LLM designed packaging is here

I got a snack box on my Alaska flight from Seattle to Salt Lake City, and when I looked at the bag of chips, something seemed off. I could not immediately put my finger on it, so I started eating. And then about halfway through, it dawned on me: I’m pretty sure the packaging was designed by an LLM.

I think this packaging was designed by an LLM.

Often, LLM images have this uncanny quality. It’s hard to explain, but once you see it, you cannot “unsee”. It’s usually a subtle detail that your brain just flags as looking “wrong”.

Even more frequently, the text in the LLM image will be wrong. Sometimes it just outright makes no sense, such as in these tie tying instructions in the style of Hokusai. The numbers are all over the place, and not even sequential. Also, they aren't always legible.

"How to tie a tie in the style of Hokusai", version 1, generated by DALL-E

"How to tie a tie in the style of Hokusai", version 2, generated by DALL-E

At other times, the errors are more subtle. It might be a sneaky typo, or an unexpectedly repeated letter. Either way, for some reason LLMs really struggle with rendering text inside images.

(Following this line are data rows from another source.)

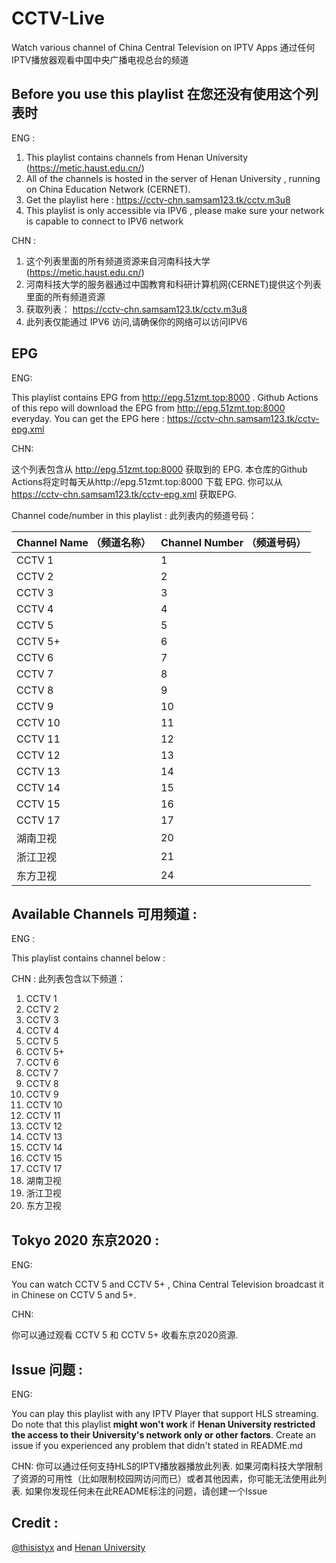 # CCTV-Live
Watch various channel of China Central Television on IPTV Apps
通过任何IPTV播放器观看中国中央广播电视总台的频道

## Before you use this playlist 在您还没有使用这个列表时

ENG :

1. This playlist contains channels from Henan University (https://metic.haust.edu.cn/) 
2. All of the channels is hosted in the server of Henan University , running on China Education Network (CERNET).
3. Get the playlist here : https://cctv-chn.samsam123.tk/cctv.m3u8
4. This playlist is only accessible via IPV6 , please make sure your network is capable to connect to IPV6 network

CHN :

1. 这个列表里面的所有频道资源来自河南科技大学(https://metic.haust.edu.cn/) 
2. 河南科技大学的服务器通过中国教育和科研计算机网(CERNET)提供这个列表里面的所有频道资源
3. 获取列表： https://cctv-chn.samsam123.tk/cctv.m3u8
4. 此列表仅能通过 IPV6 访问,请确保你的网络可以访问IPV6

## EPG

ENG:

This playlist contains EPG from http://epg.51zmt.top:8000 . Github Actions of this repo will download the EPG from http://epg.51zmt.top:8000 everyday.
You can get the EPG here : https://cctv-chn.samsam123.tk/cctv-epg.xml

CHN:

这个列表包含从 http://epg.51zmt.top:8000 获取到的 EPG. 本仓库的Github Actions将定时每天从http://epg.51zmt.top:8000 下载 EPG.
你可以从 https://cctv-chn.samsam123.tk/cctv-epg.xml 获取EPG.

Channel code/number in this playlist :
此列表内的频道号码：

| Channel Name （频道名称） | Channel Number （频道号码）|
|--------------|----------------|
| CCTV 1       | 1              |
| CCTV 2       | 2              |
| CCTV 3       | 3              |
| CCTV 4       | 4              |
| CCTV 5       | 5              |
| CCTV 5+      | 6              |
| CCTV 6       | 7              |
| CCTV 7       | 8              |
| CCTV 8       | 9              |
| CCTV 9       | 10             |
| CCTV 10      | 11             |
| CCTV 11      | 12             |
| CCTV 12      | 13             |
| CCTV 13      | 14             |
| CCTV 14      | 15             |
| CCTV 15      | 16             |
| CCTV 17      | 17             |
| 湖南卫视     | 20             |
| 浙江卫视     | 21             |
| 东方卫视     | 24             |

## Available Channels 可用频道 :

ENG :

This playlist contains channel below :

CHN :
此列表包含以下频道：

1. CCTV 1
2. CCTV 2
3. CCTV 3
4. CCTV 4
5. CCTV 5
6. CCTV 5+
7. CCTV 6 
8. CCTV 7
9. CCTV 8
10. CCTV 9
11. CCTV 10
12. CCTV 11
13. CCTV 12
14. CCTV 13
15. CCTV 14
16. CCTV 15
17. CCTV 17
18. 湖南卫视
19. 浙江卫视
20. 东方卫视

## Tokyo 2020 东京2020 :

ENG:

You can watch CCTV 5 and CCTV 5+ , China Central Television broadcast it in Chinese on CCTV 5 and 5+.

CHN:

你可以通过观看 CCTV 5 和 CCTV 5+ 收看东京2020资源.

## Issue 问题 :

ENG: 

You can play this playlist with any IPTV Player that support HLS streaming.
Do note that this playlist **might won't work** if **Henan University restricted the access to their University's network only or other factors**.
Create an issue if you experienced any problem that didn't stated in README.md

CHN:
你可以通过任何支持HLS的IPTV播放器播放此列表.
如果河南科技大学限制了资源的可用性（比如限制校园网访问而已）或者其他因素，你可能无法使用此列表.
如果你发现任何未在此README标注的问题，请创建一个Issue

## Credit :
[@thisistyx](https://github.com/thisistyx) and [Henan University](https://metic.haust.edu.cn/)
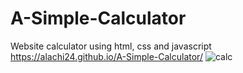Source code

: # A-Simple-Calculator
Website calculator using html, css and javascript
https://alachi24.github.io/A-Simple-Calculator/
![calc](https://user-images.githubusercontent.com/97548378/174918295-24d77b87-ca5f-44ca-bc7c-fe534967b458.png)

"I O Llove you Anna" Valentine's card, generated by DALL-E at my husband's request

So when I took a closer look at the bag of chips in my hand, I realized that the text written in the script font is not what it’s supposed to be. It looks plausibly close, but if you read carefully, it actually says “Sea Snlt nnd Humuus” (I added the letters in red for reference), not “Sea Salt and Hummus” (as it does on the back).

"Sea Snlt nnd Humuus" on the front (red text was added by me)

"Sea salt and hummus" on the back

Now, why am I so sure this is not just human error? After all, schools in the US had stopped teaching script handwriting for a while, and there are probably some designers who struggle to read script fonts. The designer making this packaging could have had such a struggle (which they would probably be too embarrassed to admit to anyone), and they could have typed the text wrong. However, I think the LLM theory makes more sense once you take a close look at the typos. Why would anyone repeatedly type “n” instead of “a”? Also, if I had to guess, when the text is first typed into whatever graphic design program is used, it probably defaults to a generic sans-serif, and only later the designer adjusts it to match the look they are going for.

Also, consider the fact that the text looks “about right” at a first glance. I bet a person reviewed it quickly, and approved the design without much further thought.

So why do LLMs struggle with "text in images" so much?

I don't think anyone knows the answer, but I have a pet theory based on my inconsistent ability to recognize text in my dreams.

In some dreams, I see and read text, and have no problem understanding it. Sometimes it's a page in a book, and sometimes just a line of text, but it feels pretty much the same as it does when I'm awake.

However, at other times, I see text and recognize it as text, but when I try to understand the meaning, I completely fail. One particular example I remember had a speed limit sign, and I knew it was one, but I could not for the life of my dreaming self figure out what the number on the sign was. And there are many other dreams that I cannot quite recall that ended in me trying, trying, and failing to read some text, and waking up in frustration moments later.

I wonder if LLMs have the same kind of problem, where they can’t quite read text because something in their model is not lined up exactly right, like in a dream. They might be able to figure out the typeface (just like I can in most of those dreams), and get the general idea of what the text might mean based on the context, but lack the ability to parse it. And when they are asked to generate text, what they recall is not exactly right, and so it only kind of makes sense.

However, I think we will continue to see more AI-assisted design, and more examples of this "text glitch" making their way into final products. And honestly I don't think there is anything wrong with using an LLM to help with the initial design if the project is on a tight timeline and has a low budget. It will probably give a better result that a person from one of those "cheap design" websites that I am not going to mention by name. But I do still think it's embarrassing to let the typos sneak into the final product.

And most likely, in the near future, there will be a "split" in the design space. There will be dirt-cheap AI-made designs that are "good enough" (except when they are not), and there will be expensive human-created ones for those who care, or who want to show off their status and wealth.